What is required:
The word "được" occurs in some of the lines below; copy each of those lines.

Records drawn from a dataset:
━━━━━━━━
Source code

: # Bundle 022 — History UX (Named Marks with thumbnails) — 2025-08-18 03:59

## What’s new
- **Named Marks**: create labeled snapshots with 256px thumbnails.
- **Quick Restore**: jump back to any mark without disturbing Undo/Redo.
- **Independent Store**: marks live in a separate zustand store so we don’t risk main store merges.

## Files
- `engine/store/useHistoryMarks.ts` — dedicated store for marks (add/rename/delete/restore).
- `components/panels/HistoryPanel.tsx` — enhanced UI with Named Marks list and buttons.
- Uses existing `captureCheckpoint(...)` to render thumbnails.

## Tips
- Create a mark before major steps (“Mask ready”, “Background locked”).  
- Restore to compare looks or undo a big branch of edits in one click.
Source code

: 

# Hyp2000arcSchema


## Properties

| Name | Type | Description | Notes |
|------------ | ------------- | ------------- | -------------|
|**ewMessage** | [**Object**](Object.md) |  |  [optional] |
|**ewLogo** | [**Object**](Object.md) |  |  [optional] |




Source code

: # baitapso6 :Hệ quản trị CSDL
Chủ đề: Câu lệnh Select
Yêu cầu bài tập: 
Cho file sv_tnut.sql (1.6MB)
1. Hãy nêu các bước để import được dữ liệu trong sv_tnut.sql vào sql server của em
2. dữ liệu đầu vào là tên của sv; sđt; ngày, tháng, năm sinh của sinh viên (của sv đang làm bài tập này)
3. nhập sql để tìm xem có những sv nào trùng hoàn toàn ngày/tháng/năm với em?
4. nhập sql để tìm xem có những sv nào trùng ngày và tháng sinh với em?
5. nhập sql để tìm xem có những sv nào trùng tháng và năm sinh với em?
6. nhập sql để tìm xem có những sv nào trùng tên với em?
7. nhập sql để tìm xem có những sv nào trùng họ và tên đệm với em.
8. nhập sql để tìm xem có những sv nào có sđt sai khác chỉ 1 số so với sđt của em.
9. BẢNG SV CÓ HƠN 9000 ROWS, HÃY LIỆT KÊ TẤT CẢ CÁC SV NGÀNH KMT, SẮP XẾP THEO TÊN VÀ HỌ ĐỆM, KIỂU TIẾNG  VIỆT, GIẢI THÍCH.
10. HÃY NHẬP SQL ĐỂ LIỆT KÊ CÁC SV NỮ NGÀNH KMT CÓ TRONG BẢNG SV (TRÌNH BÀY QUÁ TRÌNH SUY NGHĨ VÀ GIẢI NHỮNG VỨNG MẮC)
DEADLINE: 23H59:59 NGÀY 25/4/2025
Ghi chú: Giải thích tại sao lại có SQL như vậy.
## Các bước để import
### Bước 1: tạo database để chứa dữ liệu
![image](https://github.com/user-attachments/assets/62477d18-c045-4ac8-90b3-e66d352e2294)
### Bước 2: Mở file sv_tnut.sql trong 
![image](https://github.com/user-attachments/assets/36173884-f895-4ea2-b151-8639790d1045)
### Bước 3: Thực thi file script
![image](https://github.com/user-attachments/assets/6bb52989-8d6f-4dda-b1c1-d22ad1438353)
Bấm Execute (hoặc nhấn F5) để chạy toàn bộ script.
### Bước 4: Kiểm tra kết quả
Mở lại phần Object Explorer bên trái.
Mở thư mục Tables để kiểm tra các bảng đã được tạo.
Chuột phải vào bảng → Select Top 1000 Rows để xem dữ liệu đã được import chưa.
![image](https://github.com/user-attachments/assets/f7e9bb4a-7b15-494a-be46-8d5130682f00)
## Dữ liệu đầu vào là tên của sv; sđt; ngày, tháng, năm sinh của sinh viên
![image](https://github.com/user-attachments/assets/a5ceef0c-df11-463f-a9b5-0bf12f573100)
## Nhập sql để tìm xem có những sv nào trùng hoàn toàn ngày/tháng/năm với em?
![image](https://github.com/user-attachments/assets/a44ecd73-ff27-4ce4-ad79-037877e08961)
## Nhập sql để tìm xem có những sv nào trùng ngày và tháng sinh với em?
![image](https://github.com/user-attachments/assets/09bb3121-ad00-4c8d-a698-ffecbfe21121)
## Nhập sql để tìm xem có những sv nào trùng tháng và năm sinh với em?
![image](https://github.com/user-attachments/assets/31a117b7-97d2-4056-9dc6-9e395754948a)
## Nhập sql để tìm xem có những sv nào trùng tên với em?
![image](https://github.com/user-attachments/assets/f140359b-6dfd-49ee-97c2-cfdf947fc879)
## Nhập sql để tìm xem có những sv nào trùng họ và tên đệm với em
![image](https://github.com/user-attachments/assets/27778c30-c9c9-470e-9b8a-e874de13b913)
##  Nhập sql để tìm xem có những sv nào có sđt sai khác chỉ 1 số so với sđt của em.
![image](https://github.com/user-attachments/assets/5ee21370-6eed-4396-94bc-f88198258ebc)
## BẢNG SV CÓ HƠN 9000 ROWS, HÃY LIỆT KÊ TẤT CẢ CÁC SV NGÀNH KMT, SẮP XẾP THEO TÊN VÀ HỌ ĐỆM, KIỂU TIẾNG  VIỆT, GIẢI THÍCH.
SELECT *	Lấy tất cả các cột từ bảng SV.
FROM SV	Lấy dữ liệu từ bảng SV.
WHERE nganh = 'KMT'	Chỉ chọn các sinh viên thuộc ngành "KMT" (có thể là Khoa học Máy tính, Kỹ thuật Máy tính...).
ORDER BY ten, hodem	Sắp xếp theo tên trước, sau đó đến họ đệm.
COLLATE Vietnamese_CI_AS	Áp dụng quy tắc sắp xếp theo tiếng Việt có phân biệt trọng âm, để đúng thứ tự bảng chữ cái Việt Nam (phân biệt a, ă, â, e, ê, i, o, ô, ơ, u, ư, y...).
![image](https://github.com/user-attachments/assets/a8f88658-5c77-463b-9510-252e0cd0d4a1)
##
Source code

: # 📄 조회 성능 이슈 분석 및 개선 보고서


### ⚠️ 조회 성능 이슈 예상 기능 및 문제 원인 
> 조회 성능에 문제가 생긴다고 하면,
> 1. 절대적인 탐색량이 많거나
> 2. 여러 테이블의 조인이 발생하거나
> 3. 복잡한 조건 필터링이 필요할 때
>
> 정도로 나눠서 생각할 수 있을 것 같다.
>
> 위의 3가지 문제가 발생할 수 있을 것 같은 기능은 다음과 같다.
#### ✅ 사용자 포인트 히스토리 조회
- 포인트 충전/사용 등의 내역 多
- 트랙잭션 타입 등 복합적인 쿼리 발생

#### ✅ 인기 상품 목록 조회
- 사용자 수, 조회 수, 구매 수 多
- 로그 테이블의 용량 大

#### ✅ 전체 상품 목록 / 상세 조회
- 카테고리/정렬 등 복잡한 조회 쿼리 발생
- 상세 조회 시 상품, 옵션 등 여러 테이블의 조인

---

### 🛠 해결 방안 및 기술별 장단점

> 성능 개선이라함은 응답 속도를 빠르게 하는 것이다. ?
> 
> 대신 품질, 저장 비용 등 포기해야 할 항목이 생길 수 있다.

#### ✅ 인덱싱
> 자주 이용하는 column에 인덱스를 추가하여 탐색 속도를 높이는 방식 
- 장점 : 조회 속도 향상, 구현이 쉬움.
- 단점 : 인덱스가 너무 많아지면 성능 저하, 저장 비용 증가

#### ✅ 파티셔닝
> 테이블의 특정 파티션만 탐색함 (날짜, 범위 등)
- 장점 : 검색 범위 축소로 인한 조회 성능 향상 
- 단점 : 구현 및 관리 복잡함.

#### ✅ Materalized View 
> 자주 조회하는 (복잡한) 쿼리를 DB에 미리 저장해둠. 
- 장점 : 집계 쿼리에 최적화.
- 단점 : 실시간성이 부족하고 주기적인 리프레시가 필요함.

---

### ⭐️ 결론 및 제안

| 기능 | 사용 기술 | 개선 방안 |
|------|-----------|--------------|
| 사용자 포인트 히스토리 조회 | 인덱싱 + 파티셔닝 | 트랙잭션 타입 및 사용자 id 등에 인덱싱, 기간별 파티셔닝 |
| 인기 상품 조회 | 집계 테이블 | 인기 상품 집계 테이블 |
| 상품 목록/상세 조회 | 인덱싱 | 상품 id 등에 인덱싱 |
━━━━━━━━
Your response:
1. Hãy nêu các bước để import được dữ liệu trong sv_tnut.sql vào sql server của em
Mở thư mục Tables để kiểm tra các bảng đã được tạo.
Chuột phải vào bảng → Select Top 1000 Rows để xem dữ liệu đã được import chưa.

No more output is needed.